Show each line of the records in which the word "with" occurs.

------------------------

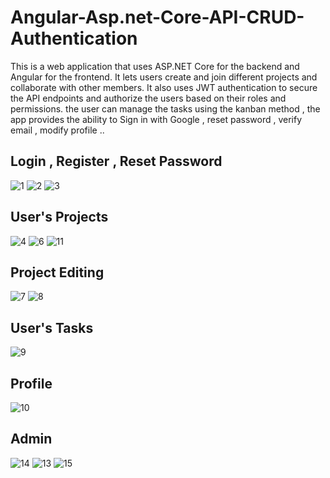 # Angular-Asp.net-Core-API-CRUD-Authentication
This is a web application that uses ASP.NET Core for the backend and Angular for the frontend. It lets users create and join different projects and collaborate with other members. It also uses JWT authentication to secure the API endpoints and authorize the users based on their roles and permissions.
the user can manage the tasks using the kanban method , the app provides the ability to Sign in with Google , reset password , verify email , modify profile ..

## Login , Register , Reset Password
![1](https://user-images.githubusercontent.com/104870424/232344440-e17f5168-065b-45dd-8c95-39da5d4f6c07.png)
![2](https://user-images.githubusercontent.com/104870424/232344462-58f87159-31ee-41f2-9843-f58e195cde14.png)
![3](https://user-images.githubusercontent.com/104870424/232344477-51333afd-946a-4755-be9c-d51312511238.png)
## User's Projects 
![4](https://user-images.githubusercontent.com/104870424/232344491-90c3ecb9-4d5a-41c2-a3fb-cad5f938f2b9.png)
![6](https://user-images.githubusercontent.com/104870424/232344496-9238bf7a-8823-4cb6-900b-58e9d9112b42.png)
![11](https://user-images.githubusercontent.com/104870424/232344542-e393d7ab-b8a1-422b-a678-acd6cef5f946.png)
## Project Editing 
![7](https://user-images.githubusercontent.com/104870424/232344503-a3aa1701-ec0f-4771-b56c-4356f9473e3b.png)
![8](https://user-images.githubusercontent.com/104870424/232344515-dca928ee-067b-4150-9a9a-b466fcf8ddfc.png)
## User's Tasks
![9](https://user-images.githubusercontent.com/104870424/232344524-ec9e821a-818b-4c52-949b-589a6e42c9d2.png)
## Profile
![10](https://user-images.githubusercontent.com/104870424/232344537-c1bebe05-37aa-4dd1-9e81-ec1d1f44a9e8.png)
## Admin
![14](https://user-images.githubusercontent.com/104870424/232344592-5605ab4a-5fe6-4073-89dd-4e57e9b1ab57.png)
![13](https://user-images.githubusercontent.com/104870424/232344562-0272a47b-74a4-4600-a586-b25273e24a36.png)
![15](https://user-images.githubusercontent.com/104870424/232344609-9485a283-3f6d-498d-9e7c-06adf38b8f31.png)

------------------------

▶ **EXERCISE RESULT**
This is a web application that uses ASP.NET Core for the backend and Angular for the frontend. It lets users create and join different projects and collaborate with other members. It also uses JWT authentication to secure the API endpoints and authorize the users based on their roles and permissions.
the user can manage the tasks using the kanban method , the app provides the ability to Sign in with Google , reset password , verify email , modify profile ..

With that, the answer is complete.